La Corte costituzionale, con la sentenza n. 48 del 9
febbraio 1994, dichiarò l'incostituzionalità di questa
disposizione, rilevando come la condizione di persona
sottoposta a procedimento penale assuma connotazioni del tutto
amorfe rispetto al diritto sostanziale, e non sia dunque
idonea a fondare sospetti o presunzioni sulla cui base
qualificare una specifica condotta che il legislatore ritenga
meritevole di sanzione penale. Ciò, infatti, determinerebbe
"l'arbitraria assimilazione di condizioni (quella di
condannato e quella di imputato) che il costituente ha invece
inteso separare nettamente". Nella stessa sentenza, per altro,
la Corte formulò significativi rilievi circa un altro dei
motivi di censura addotti dai giudici a quibus, la
ritenuta inversione dell'onere della prova, assumendo a
termine di raffronto gli articoli 707 e 708 (allora vigente)

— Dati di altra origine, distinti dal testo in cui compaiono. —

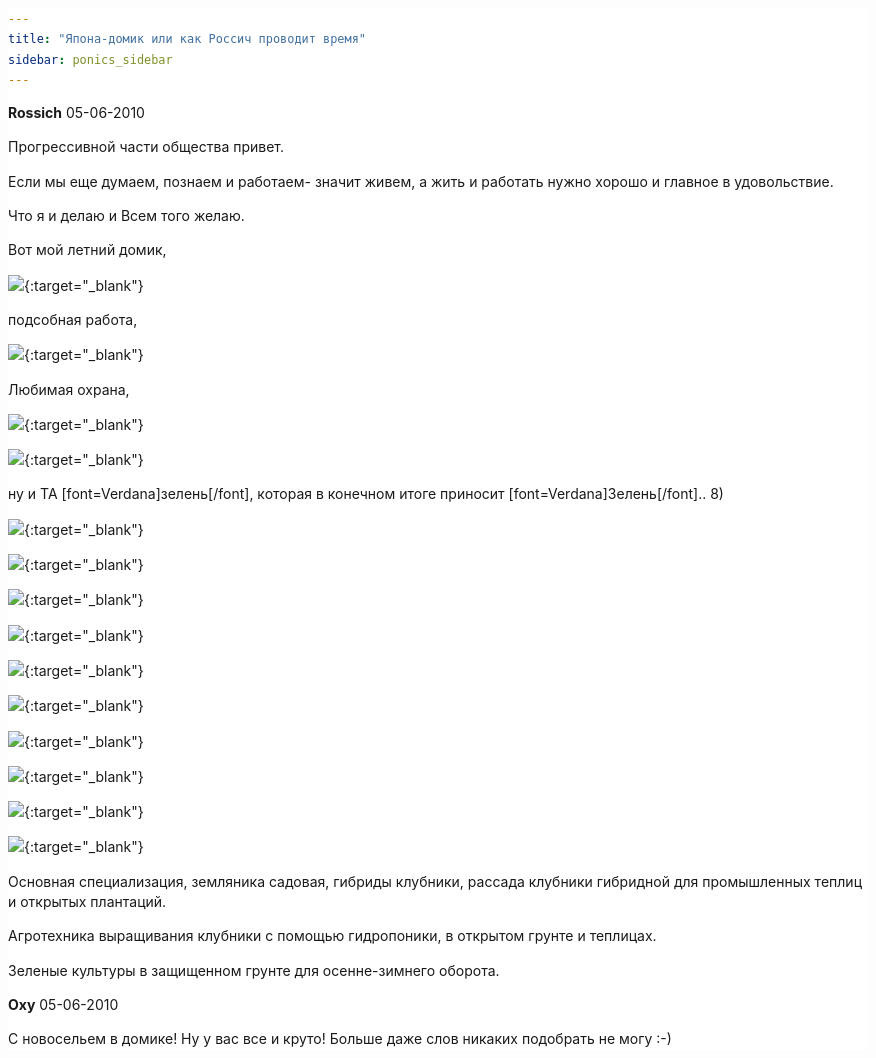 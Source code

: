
 ```yaml
---
title: "Япона-домик или как Россич проводит время"
sidebar: ponics_sidebar
---
```


**Rossich** 05-06-2010

Прогрессивной части общества привет.

Если мы еще думаем, познаем и работаем- значит живем, а жить и работать нужно хорошо и главное в удовольствие.

Что я и делаю и Всем того желаю.

Вот мой летний домик, 

[![](http://s2.postimage.org/FuV2i.jpg)](http://s2.postimage.org/FuV2i.jpg){:target="_blank"}

подсобная работа, 

[![](http://s3.postimage.org/iSo60.jpg)](http://s3.postimage.org/iSo60.jpg){:target="_blank"}

Любимая охрана, 

[![](http://s1.postimage.org/N7W5A.jpg)](http://s1.postimage.org/N7W5A.jpg){:target="_blank"}

[![](http://s1.postimage.org/N7YAJ.jpg)](http://s1.postimage.org/N7YAJ.jpg){:target="_blank"}

ну и ТА [font=Verdana]зелень[/font], которая в конечном итоге приносит [font=Verdana]Зелень[/font].. 8)

[![](http://s2.postimage.org/Fvbvi.jpg)](http://s2.postimage.org/Fvbvi.jpg){:target="_blank"}

[![](http://s2.postimage.org/FvguA.jpg)](http://s2.postimage.org/FvguA.jpg){:target="_blank"}

[![](http://s1.postimage.org/N8549.jpg)](http://s1.postimage.org/N8549.jpg){:target="_blank"}

[![](http://s3.postimage.org/iSD3S.jpg)](http://s3.postimage.org/iSD3S.jpg){:target="_blank"}

[![](http://s2.postimage.org/Fvvsr.jpg)](http://s2.postimage.org/Fvvsr.jpg){:target="_blank"}

[![](http://s1.postimage.org/N8f2J.jpg)](http://s1.postimage.org/N8f2J.jpg){:target="_blank"}

[![](http://s2.postimage.org/FvArJ.jpg)](http://s2.postimage.org/FvArJ.jpg){:target="_blank"}

[![](http://s1.postimage.org/N8hxS.jpg)](http://s1.postimage.org/N8hxS.jpg){:target="_blank"}

[![](http://s2.postimage.org/FvHW9.jpg)](http://s2.postimage.org/FvHW9.jpg){:target="_blank"}

[![](http://s2.postimage.org/FvKqi.jpg)](http://s2.postimage.org/FvKqi.jpg){:target="_blank"}

Основная специализация, земляника садовая, гибриды клубники, рассада клубники гибридной для промышленных теплиц и открытых плантаций.

Агротехника выращивания клубники с помощью гидропоники, в открытом грунте и теплицах.

Зеленые культуры в защищенном грунте для осенне-зимнего оборота.


**Oxy** 05-06-2010

С новосельем в домике! Ну у вас все и круто! Больше даже слов никаких подобрать не могу :-)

del codice penale. Con richiamo alla propria precedente
giurisprudenza, il giudice delle leggi osservò infatti che in
queste ultime disposizioni non è richiesta la prova della
legittimità della provenienza o della destinazione degli
oggetti in esse indicati, limitandosi esse a pretendere
"un'attendibile e circostanziata spiegazione, da valutarsi in
concreto nelle singole fattispecie, secondo i princìpi della
libertà delle prove e del libero convincimento".

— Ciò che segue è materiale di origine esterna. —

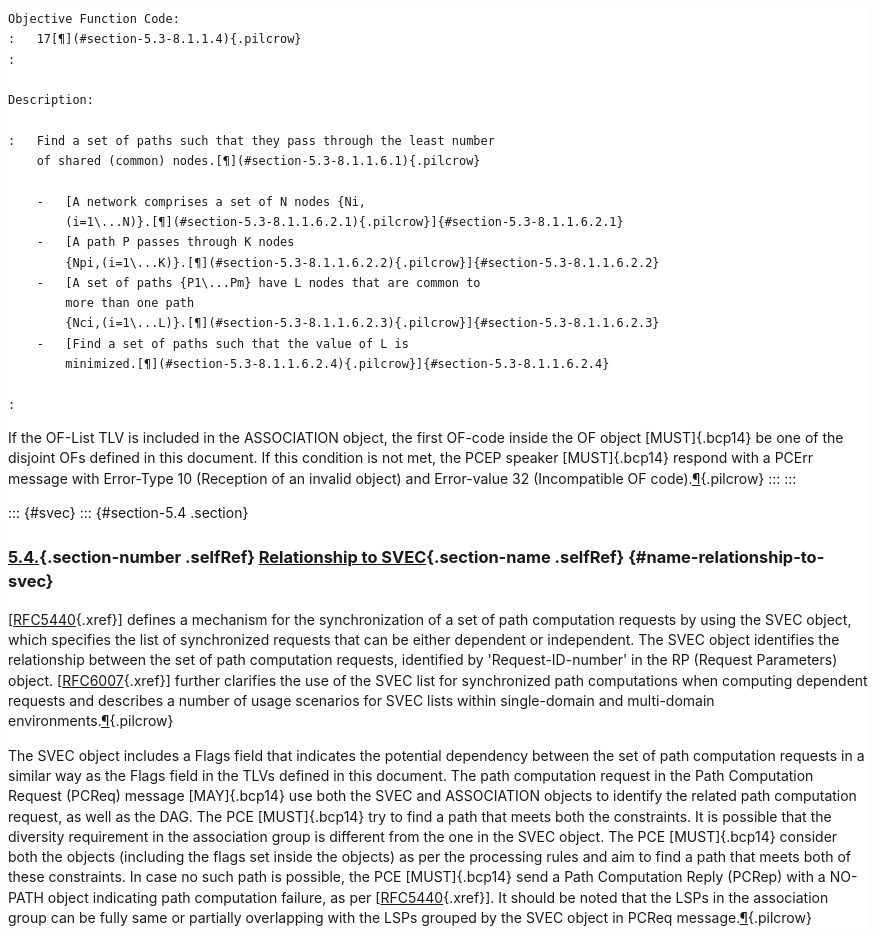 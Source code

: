     Objective Function Code:
    :   17[¶](#section-5.3-8.1.1.4){.pilcrow}
    :   

    Description:

    :   Find a set of paths such that they pass through the least number
        of shared (common) nodes.[¶](#section-5.3-8.1.1.6.1){.pilcrow}

        -   [A network comprises a set of N nodes {Ni,
            (i=1\...N)}.[¶](#section-5.3-8.1.1.6.2.1){.pilcrow}]{#section-5.3-8.1.1.6.2.1}
        -   [A path P passes through K nodes
            {Npi,(i=1\...K)}.[¶](#section-5.3-8.1.1.6.2.2){.pilcrow}]{#section-5.3-8.1.1.6.2.2}
        -   [A set of paths {P1\...Pm} have L nodes that are common to
            more than one path
            {Nci,(i=1\...L)}.[¶](#section-5.3-8.1.1.6.2.3){.pilcrow}]{#section-5.3-8.1.1.6.2.3}
        -   [Find a set of paths such that the value of L is
            minimized.[¶](#section-5.3-8.1.1.6.2.4){.pilcrow}]{#section-5.3-8.1.1.6.2.4}

    :   

If the OF-List TLV is included in the ASSOCIATION object, the first
OF-code inside the OF object [MUST]{.bcp14} be one of the disjoint OFs
defined in this document. If this condition is not met, the PCEP speaker
[MUST]{.bcp14} respond with a PCErr message with Error-Type 10
(Reception of an invalid object) and Error-value 32 (Incompatible OF
code).[¶](#section-5.3-9){.pilcrow}
:::
:::

::: {#svec}
::: {#section-5.4 .section}
### [5.4.](#section-5.4){.section-number .selfRef} [Relationship to SVEC](#name-relationship-to-svec){.section-name .selfRef} {#name-relationship-to-svec}

\[[RFC5440](#RFC5440){.xref}\] defines a mechanism for the
synchronization of a set of path computation requests by using the SVEC
object, which specifies the list of synchronized requests that can be
either dependent or independent. The SVEC object identifies the
relationship between the set of path computation requests, identified by
\'Request-ID-number\' in the RP (Request Parameters) object.
\[[RFC6007](#RFC6007){.xref}\] further clarifies the use of the SVEC
list for synchronized path computations when computing dependent
requests and describes a number of usage scenarios for SVEC lists within
single-domain and multi-domain
environments.[¶](#section-5.4-1){.pilcrow}

The SVEC object includes a Flags field that indicates the potential
dependency between the set of path computation requests in a similar way
as the Flags field in the TLVs defined in this document. The path
computation request in the Path Computation Request (PCReq) message
[MAY]{.bcp14} use both the SVEC and ASSOCIATION objects to identify the
related path computation request, as well as the DAG. The PCE
[MUST]{.bcp14} try to find a path that meets both the constraints. It is
possible that the diversity requirement in the association group is
different from the one in the SVEC object. The PCE [MUST]{.bcp14}
consider both the objects (including the flags set inside the objects)
as per the processing rules and aim to find a path that meets both of
these constraints. In case no such path is possible, the PCE
[MUST]{.bcp14} send a Path Computation Reply (PCRep) with a NO-PATH
object indicating path computation failure, as per
\[[RFC5440](#RFC5440){.xref}\]. It should be noted that the LSPs in the
association group can be fully same or partially overlapping with the
LSPs grouped by the SVEC object in PCReq
message.[¶](#section-5.4-2){.pilcrow}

Ciò premesso, la presente proposta di legge mira a
introdurre una fattispecie di delitto - collocata nel capo del
codice penale concernente i delitti contro il patrimonio
mediante frode in ragione della sua assimilabilità ai reati di
cui agli articoli 648 (ricettazione), 648- bis
(riciclaggio) e 648- ter (impiego di denaro, beni o
utilità di provenienza illecita) - idonea a impedire il
godimento di beni la cui illecita provenienza possa presumersi
sulla base del concorso di condizioni soggettive, elementi di
carattere obiettivo e circostanze di fatto tassativamente
enunziate.
Le condizioni soggettive sono determinate con riferimento
a condanne penali definitive per reati di particolare gravità,
dal cui compimento sogliano derivare proventi patrimoniali.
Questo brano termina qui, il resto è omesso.